I’ve seen one other Johnny Mack Brown film. That was the 1944 Monogram production “Law Men”. I was less than impressed with JMB in that film and was puzzled by his enduring popularity.
Watching this 1936 film, I understand his draw much better. He’s quick with the gun, a top rider and throws a convincing punch. He looks smart in his city-slicker-type duds up top, and pretty authentic in his lived-in cowboy clothes for the rest of the picture.
Unfortunately, this Supreme Pictures production is a loser. It’s cheap with bad sound and cruddy cinematography. As the title suggests, it has one foot in the horror genre…actually, let’s call it a toe.
We meet JMB as a traveling salesman for Gigantic Shells. This allows him to show off his quick draw skills, which are considerable, and to meet a pretty gal played by Sheila Manors.
It’s getting late, so won’t he spend the night at the inn? Well, he overhears a troubling story about a ghost who is killing cowhands out at the gal’s ranch, so he rides out there and offers to work for her.
She says, “You’ll be in terrible danger.”
He says, “I’ve always been interested in ghosts and this will give me a chance to learn more about them.”

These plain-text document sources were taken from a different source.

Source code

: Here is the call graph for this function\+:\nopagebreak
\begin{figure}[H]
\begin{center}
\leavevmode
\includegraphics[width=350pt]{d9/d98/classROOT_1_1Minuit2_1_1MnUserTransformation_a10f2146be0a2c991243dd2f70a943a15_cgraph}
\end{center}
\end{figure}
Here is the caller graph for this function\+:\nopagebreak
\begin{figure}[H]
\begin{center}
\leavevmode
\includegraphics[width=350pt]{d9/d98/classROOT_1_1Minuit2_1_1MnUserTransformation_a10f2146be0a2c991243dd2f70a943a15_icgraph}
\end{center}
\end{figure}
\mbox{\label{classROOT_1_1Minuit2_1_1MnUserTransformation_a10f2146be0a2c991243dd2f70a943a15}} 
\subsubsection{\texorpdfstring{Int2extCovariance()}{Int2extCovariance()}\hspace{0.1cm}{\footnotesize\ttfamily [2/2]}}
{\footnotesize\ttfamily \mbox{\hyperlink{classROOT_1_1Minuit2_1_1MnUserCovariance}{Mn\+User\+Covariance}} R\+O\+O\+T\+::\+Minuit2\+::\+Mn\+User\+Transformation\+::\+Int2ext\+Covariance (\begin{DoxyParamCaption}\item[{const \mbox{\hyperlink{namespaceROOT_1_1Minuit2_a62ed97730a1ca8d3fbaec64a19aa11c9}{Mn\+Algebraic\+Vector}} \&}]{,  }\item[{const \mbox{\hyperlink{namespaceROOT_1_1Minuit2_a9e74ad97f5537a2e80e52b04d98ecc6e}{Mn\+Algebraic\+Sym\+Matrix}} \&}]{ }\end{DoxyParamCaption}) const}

How’s that for motivation? The story lurches along with this sort of laconic drive. He quits his salesman gig. The ghost takes a shot at him. The spooky step-dad asks him if he’s ready to quit, “Kind of losing interest in your job on account of it?”

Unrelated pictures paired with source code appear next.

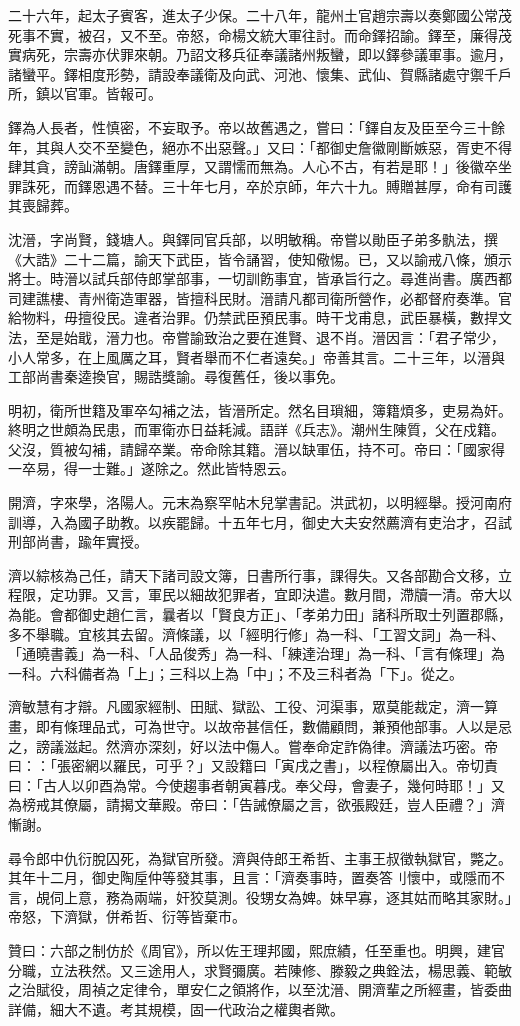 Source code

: \begin{pinyinscope}
二十六年，起太子賓客，進太子少保。二十八年，龍州土官趙宗壽以奏鄭國公常茂死事不實，被召，又不至。帝怒，命楊文統大軍往討。而命鐸招諭。鐸至，廉得茂實病死，宗壽亦伏罪來朝。乃詔文移兵征奉議諸州叛蠻，即以鐸參議軍事。逾月，諸蠻平。鐸相度形勢，請設奉議衛及向武、河池、懷集、武仙、賀縣諸處守禦千戶所，鎮以官軍。皆報可。

鐸為人長者，性慎密，不妄取予。帝以故舊遇之，嘗曰：「鐸自友及臣至今三十餘年，其與人交不至變色，絕亦不出惡聲。」又曰：「都御史詹徽剛斷嫉惡，胥吏不得肆其貪，謗訕滿朝。唐鐸重厚，又謂懦而無為。人心不古，有若是耶！」後徽卒坐罪誅死，而鐸恩遇不替。三十年七月，卒於京師，年六十九。賻贈甚厚，命有司護其喪歸葬。

沈溍，字尚賢，錢塘人。與鐸同官兵部，以明敏稱。帝嘗以勛臣子弟多骫法，撰《大誥》二十二篇，諭天下武臣，皆令誦習，使知儆惕。已，又以諭戒八條，頒示將士。時溍以試兵部侍郎掌部事，一切訓飭事宜，皆承旨行之。尋進尚書。廣西都司建譙樓、青州衛造軍器，皆擅科民財。溍請凡都司衛所營作，必都督府奏準。官給物料，毋擅役民。違者治罪。仍禁武臣預民事。時干戈甫息，武臣暴橫，數捍文法，至是始戢，溍力也。帝嘗諭致治之要在進賢、退不肖。溍因言：「君子常少，小人常多，在上風厲之耳，賢者舉而不仁者遠矣。」帝善其言。二十三年，以溍與工部尚書秦逵換官，賜誥獎諭。尋復舊任，後以事免。

明初，衛所世籍及軍卒勾補之法，皆溍所定。然名目瑣細，簿籍煩多，吏易為奸。終明之世頗為民患，而軍衛亦日益耗減。語詳《兵志》。潮州生陳質，父在戍籍。父沒，質被勾補，請歸卒業。帝命除其籍。溍以缺軍伍，持不可。帝曰：「國家得一卒易，得一士難。」遂除之。然此皆特恩云。

開濟，字來學，洛陽人。元末為察罕帖木兒掌書記。洪武初，以明經舉。授河南府訓導，入為國子助教。以疾罷歸。十五年七月，御史大夫安然薦濟有吏治才，召試刑部尚書，踰年實授。

濟以綜核為己任，請天下諸司設文簿，日書所行事，課得失。又各部勘合文移，立程限，定功罪。又言，軍民以細故犯罪者，宜即決遣。數月間，滯牘一清。帝大以為能。會都御史趙仁言，曩者以「賢良方正」、「孝弟力田」諸科所取士列置郡縣，多不舉職。宜核其去留。濟條議，以「經明行修」為一科、「工習文詞」為一科、「通曉書義」為一科、「人品俊秀」為一科、「練達治理」為一科、「言有條理」為一科。六科備者為「上」；三科以上為「中」；不及三科者為「下」。從之。

濟敏慧有才辯。凡國家經制、田賦、獄訟、工役、河渠事，眾莫能裁定，濟一算畫，即有條理品式，可為世守。以故帝甚信任，數備顧問，兼預他部事。人以是忌之，謗議滋起。然濟亦深刻，好以法中傷人。嘗奉命定詐偽律。濟議法巧密。帝曰：：「張密網以羅民，可乎？」又設籍曰「寅戌之書」，以程僚屬出入。帝切責曰：「古人以卯酉為常。今使趨事者朝寅暮戌。奉父母，會妻子，幾何時耶！」又為榜戒其僚屬，請揭文華殿。帝曰：「告誡僚屬之言，欲張殿廷，豈人臣禮？」濟慚謝。

尋令郎中仇衍脫囚死，為獄官所發。濟與侍郎王希哲、主事王叔徵執獄官，斃之。其年十二月，御史陶垕仲等發其事，且言：「濟奏事時，置奏答刂懷中，或隱而不言，覘伺上意，務為兩端，奸狡莫測。役甥女為婢。妹早寡，逐其姑而略其家財。」帝怒，下濟獄，併希哲、衍等皆棄市。

贊曰：六部之制仿於《周官》，所以佐王理邦國，熙庶績，任至重也。明興，建官分職，立法秩然。又三途用人，求賢彌廣。若陳修、滕毅之典銓法，楊思義、範敏之治賦役，周禎之定律令，單安仁之領將作，以至沈溍、開濟輩之所經畫，皆委曲詳備，細大不遺。考其規模，固一代政治之權輿者歟。


\end{pinyinscope}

He replies, “Not at all. As a matter of fact, I figure it’s going to be right interesting.”
At some point, we discover that he has a back-story. Local thug Salazar killed his sister’s husband and JMB has been searching the country ever since, hell-bent on revenge. That is until he got more interested in finding ghosts. For a driven man, he sure changes course on the merest of whims.
Much of the final chapters of the film takes place in a cave. This set is reminiscent of the one where Durango saved Smiley in “Streets of Ghost Town.” Yep, it’s that cheap and fake looking.

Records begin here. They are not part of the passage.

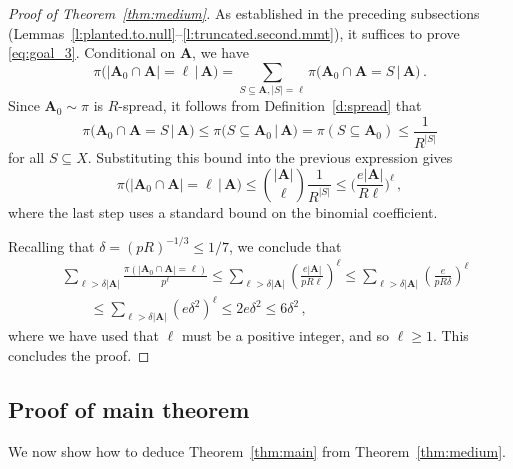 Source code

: \documentclass[11pt,reqno]{amsart}
\theoremstyle{plain}
\theoremstyle{definition}
\theoremstyle{remark}
\newcommand{\bA}{\mathbf{A}}
\begin{document}
\begin{proof}[Proof of Theorem~\ref{thm:medium}]
As established in the preceding subsections (Lemmas~\ref{l:planted.to.null}--\ref{l:truncated.second.mmt}), it suffices to prove \eqref{eq:goal_3}. Conditional on $\bA$, we have
	\[
	\pi\Big(
		|\bA_0 \cap \bA|=\ell \,\Big|\, \bA  \Big)
	= \sum_{S \subseteq \bA, |S|=\ell} \pi (\bA_0 \cap \bA=S 
		\,\Big|\, \bA  \Big)
	\,.\]
Since $\bA_0\sim\pi$ is $R$-spread, it follows from Definition~\ref{d:spread} that 
	\[
	\pi\Big(
		\bA_0 \cap \bA = S \,\Big|\, \bA  \Big)
	\le \pi\Big(S\subseteq \bA_0 \,\Big|\, \bA  \Big)
	= \pi(S\subseteq \bA_0)
	\le \frac{1}{R^{|S|}}
	\]
for all $S\subseteq X$. Substituting this bound into the previous expression gives
	\[\pi\Big(
		|\bA_0 \cap \bA|=\ell \,\Big|\, \bA  \Big)
	\le \binom{|\bA|}{\ell} \frac{1}{R^{|S|}}
	\le \bigg(\frac{e |\bA| }{R\ell} \bigg)^\ell\,,
	\]
where the last step uses a standard bound on the binomial coefficient. 



Recalling that $\delta=(pR)^{-1/3} \le 1/7$, we conclude that 
\begin{align*}
	&\sum_{\ell > \delta |\bA|} 
	\frac{\pi(|\bA_0 \cap \bA|=\ell  )}{p^\ell}
	\leq \sum_{\ell > \delta |\bA|} 
		\left(\frac{e |\bA| }{pR\ell }  \right)^{\ell} 
	\le \sum_{\ell > \delta |\bA|} 
		\left(\frac{e  }{pR\delta}  \right)^{\ell} 
	\\
&\qquad  
\leq \sum_{\ell >\delta|\bA|} \left(e \delta^{2} \right)^{\ell} 
\le 2e \delta^{2} \leq 6\delta^{2}\,,
\end{align*}
where we have used that $\ell$ must be a positive integer, and so $\ell\ge1$. This concludes the proof.
\end{proof}



\subsection{Proof of main theorem}
\label{sec:implic} 

We now show how to deduce
Theorem~\ref{thm:main} from Theorem~\ref{thm:medium}. 

\end{document}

Poor Johnny Mack Brown. I understand he made some mid-budget films for Universal in the late-30s and early 40’s, but he sure spent the beginning and the end of his career on Poverty Row. The cheap production value does allow for some cool invention — there’s a long, seemingly hand-held, tracking shot of a pair of muddy boots walking across the cave floor and climbing a wooden ladder. You never see that kind of camera movement in a Starrett Western.
The film also suffers from some incredibly bad storytelling. For example, when JMB finally catches the man he’s been hunting for revenge for so long, he blithely turns him over to Tenderfoot to take to the Sheriff. Why? He’s tired.
Another plotting failure involves JMB taking a nap before the final showdown. Seriously! Our hero on a couch, snuggled up under a blanket, while important things are taking place. Like plot.
Fortunately, he wakes up in time to end this stinker.